Bu beyanlar üzerine Türkoğlu Ailesi ek bir soruşturma yapılması için savcılığa başvurdu. Savcılık, etkin bir soruşturma yürütmeden kovuşturmaya yer olmadığı kararı verdi.”
AİHM Türkiye'yi mahkûm etti
Davanın AİHM’e taşındığını belirten sağlam “Türkiye, etkili bir soruşturma yapmadığı ve Talat Türkoğlu’nun yaşama hakkını korumaya yönelik yükümlülüğünü yerine getirmediği gerekçesiyle mahkûm oldu” dedi.
İHD avukatı Gülizar Tuncer'in Edirne Savcılığı’na dilekçe ile başvurarak AİHM’in verdiği mahkûmiyet kararı gereği, soruşturmanın derinleştirilerek sürdürülmesi talebinde bulunduğunu dile getiren Sağlam bu talebinde karşılanmadığını şöyle ifade etti:
“Edirne Savcılığı, evrensel hukuka aykırı bir biçimde zamanaşımı süresinin dolduğu gerekçesiyle, kovuşturmaya yer olmadığı kararını verdi. Bu karar üzerine yapılan itiraz başvurusu da reddedildi. Aile 18 Ağustos 2016 tarihinde Anayasa Mahkemesi’ne başvurdu.
Anayasa Mahkemesi de 2020 yılında başvurunun diğer kabul edilebilirlik koşulları yönünden incelenmeksizin süre aşımı nedeniyle kabul edilemez olduğuna karar verdi. İç hukuk yollarından sonuç alamayan aile tekrar AİHM’e başvurdu.”

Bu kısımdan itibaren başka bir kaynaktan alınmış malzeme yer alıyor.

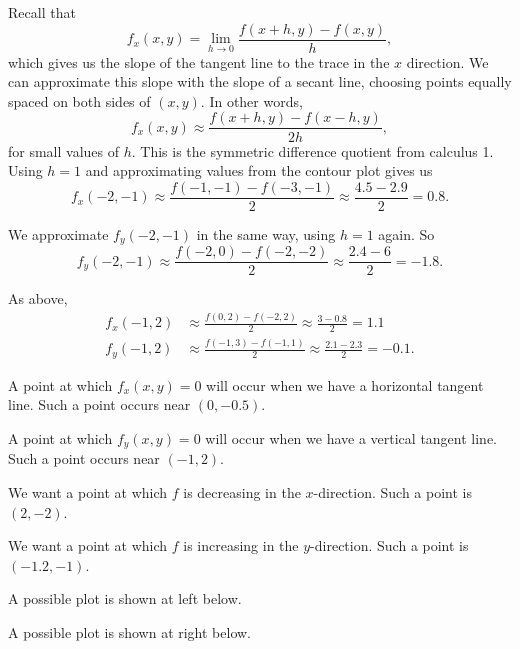 \begin{activitySolution}
\ba
\item Recall that 
\[f_x(x,y) = \lim_{h \to 0} \frac{f(x+h,y) - f(x,y)}{h},\]
which gives us the slope of the tangent line to the trace in the $x$ direction. We can approximate this slope with the slope of a secant line, choosing points equally spaced on both sides of $(x,y)$. In other words,
\[f_x(x,y) \approx \frac{f(x+h,y) - f(x-h,y)}{2h},\]
for small values of $h$. This is the symmetric difference quotient from calculus 1. 
Using $h=1$ and approximating values from the contour plot gives us  
\[f_x(-2, -1) \approx \frac{f(-1,-1)-f(-3,-1)}{2} \approx \frac{4.5-2.9}{2} = 0.8.\] 
\item We approximate $f_y(-2,-1)$ in the same way, using $h=1$ again. So 
\[f_y(-2,-1) \approx \frac{f(-2,0)-f(-2,-2)}{2} \approx \frac{2.4-6}{2} = -1.8.\]
\item As above, 
\begin{align*}
f_x(-1,2) &\approx \frac{f(0,2)-f(-2,2)}{2} \approx \frac{3-0.8}{2} = 1.1 \\
f_y(-1,2) &\approx \frac{f(-1,3)-f(-1,1)}{2} \approx \frac{2.1-2.3}{2} = -0.1.
\end{align*}
\item A point at which $f_x(x,y) = 0$ will occur when we have a horizontal tangent line. Such a point occurs near $(0,-0.5)$. 
\item A point at which $f_y(x,y) = 0$ will occur when we have a vertical tangent line. Such a point occurs near $(-1,2)$. 
\item We want a point at which $f$ is decreasing in the $x$-direction. Such a point is $(2,-2)$.
\item We want a point at which $f$ is increasing in the $y$-direction. Such a point is $(-1.2,-1)$.
\item A possible plot is shown at left below.
\item A possible plot is shown at right below.
    \begin{center}

\end{center}
\end{activitySolution}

Gözaltında kaybedilişinin 25. yılında Talat Türkoğlu için adalet istediklerini vurgulayan Sağlam“Kaç yıl geçerse geçsin Talat Türkoğlu ve tüm kayıplarımız için adalet istemekten, devletin hukuk normları içinde hareket etmek zorunda olduğunu hatırlatmaktan, 137 haftadır bize yasaklanan kayıplarımızla buluşma mekânımız Galatasaray’dan vazgeçmeyeceğiz” dedi.